DATA IN THIS EXERCISE →
^^^^^^^^^^^^^^^^
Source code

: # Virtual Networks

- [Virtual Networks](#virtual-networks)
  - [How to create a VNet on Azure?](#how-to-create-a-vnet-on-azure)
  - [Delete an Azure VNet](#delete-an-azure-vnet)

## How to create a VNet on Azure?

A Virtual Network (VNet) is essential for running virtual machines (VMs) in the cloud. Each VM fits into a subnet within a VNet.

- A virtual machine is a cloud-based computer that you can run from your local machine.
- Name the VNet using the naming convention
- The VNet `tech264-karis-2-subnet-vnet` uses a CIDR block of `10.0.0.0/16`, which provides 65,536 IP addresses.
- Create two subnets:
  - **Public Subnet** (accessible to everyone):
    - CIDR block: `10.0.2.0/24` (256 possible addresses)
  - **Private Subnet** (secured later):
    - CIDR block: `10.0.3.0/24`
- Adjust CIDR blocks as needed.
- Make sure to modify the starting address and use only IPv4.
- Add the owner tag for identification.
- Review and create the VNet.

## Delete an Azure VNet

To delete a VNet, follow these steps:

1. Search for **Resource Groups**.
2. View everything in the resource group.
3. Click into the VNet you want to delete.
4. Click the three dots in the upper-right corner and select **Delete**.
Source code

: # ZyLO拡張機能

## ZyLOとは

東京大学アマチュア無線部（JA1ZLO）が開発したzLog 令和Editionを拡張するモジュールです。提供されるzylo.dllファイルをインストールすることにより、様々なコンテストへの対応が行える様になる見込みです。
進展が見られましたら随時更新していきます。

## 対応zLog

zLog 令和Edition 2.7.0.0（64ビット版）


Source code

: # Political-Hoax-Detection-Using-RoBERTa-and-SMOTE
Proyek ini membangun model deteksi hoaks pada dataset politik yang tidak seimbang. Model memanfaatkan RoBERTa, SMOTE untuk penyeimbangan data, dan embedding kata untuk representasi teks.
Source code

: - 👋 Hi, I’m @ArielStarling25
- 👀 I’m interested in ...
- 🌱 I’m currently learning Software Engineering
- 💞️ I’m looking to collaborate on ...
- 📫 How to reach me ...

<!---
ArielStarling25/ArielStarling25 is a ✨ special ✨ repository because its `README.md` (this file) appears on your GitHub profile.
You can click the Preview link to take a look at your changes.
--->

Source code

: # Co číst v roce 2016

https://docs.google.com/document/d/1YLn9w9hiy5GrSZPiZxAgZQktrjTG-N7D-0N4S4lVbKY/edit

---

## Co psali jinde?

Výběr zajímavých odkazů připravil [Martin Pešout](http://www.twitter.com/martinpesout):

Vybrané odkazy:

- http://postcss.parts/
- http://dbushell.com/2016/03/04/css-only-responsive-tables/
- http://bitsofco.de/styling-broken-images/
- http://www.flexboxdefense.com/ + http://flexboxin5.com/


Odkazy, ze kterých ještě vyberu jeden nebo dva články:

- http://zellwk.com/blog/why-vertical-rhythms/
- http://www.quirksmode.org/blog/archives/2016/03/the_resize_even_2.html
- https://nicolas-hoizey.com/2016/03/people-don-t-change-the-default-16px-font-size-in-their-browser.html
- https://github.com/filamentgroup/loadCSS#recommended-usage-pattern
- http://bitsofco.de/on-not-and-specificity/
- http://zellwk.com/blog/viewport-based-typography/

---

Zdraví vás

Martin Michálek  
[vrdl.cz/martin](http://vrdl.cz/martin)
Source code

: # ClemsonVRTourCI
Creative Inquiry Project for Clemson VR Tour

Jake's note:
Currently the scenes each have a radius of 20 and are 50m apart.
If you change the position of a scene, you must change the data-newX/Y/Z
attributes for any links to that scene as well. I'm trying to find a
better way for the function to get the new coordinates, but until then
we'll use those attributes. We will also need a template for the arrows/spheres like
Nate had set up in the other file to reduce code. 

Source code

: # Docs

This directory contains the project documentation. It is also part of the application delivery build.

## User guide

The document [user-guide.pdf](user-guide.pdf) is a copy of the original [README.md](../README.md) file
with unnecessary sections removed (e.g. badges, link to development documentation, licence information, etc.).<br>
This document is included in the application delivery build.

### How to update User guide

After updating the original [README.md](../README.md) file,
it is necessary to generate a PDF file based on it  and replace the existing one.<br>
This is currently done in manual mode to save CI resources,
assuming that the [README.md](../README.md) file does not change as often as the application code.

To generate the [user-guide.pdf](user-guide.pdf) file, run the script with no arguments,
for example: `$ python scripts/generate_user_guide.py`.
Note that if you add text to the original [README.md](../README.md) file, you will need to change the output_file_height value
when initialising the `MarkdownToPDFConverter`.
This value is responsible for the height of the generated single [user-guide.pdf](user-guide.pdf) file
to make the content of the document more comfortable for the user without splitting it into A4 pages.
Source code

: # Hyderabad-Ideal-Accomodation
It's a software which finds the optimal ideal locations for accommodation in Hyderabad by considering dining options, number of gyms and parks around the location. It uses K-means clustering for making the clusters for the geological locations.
^^^^^^^^^^^^^^^^
TASK BRIEF → Search the entries above for the string "will". Copy each line that holds it.

RESULT →
we'll use those attributes. We will also need a template for the arrows/spheres like
Note that if you add text to the original [README.md](../README.md) file, you will need to change the output_file_height value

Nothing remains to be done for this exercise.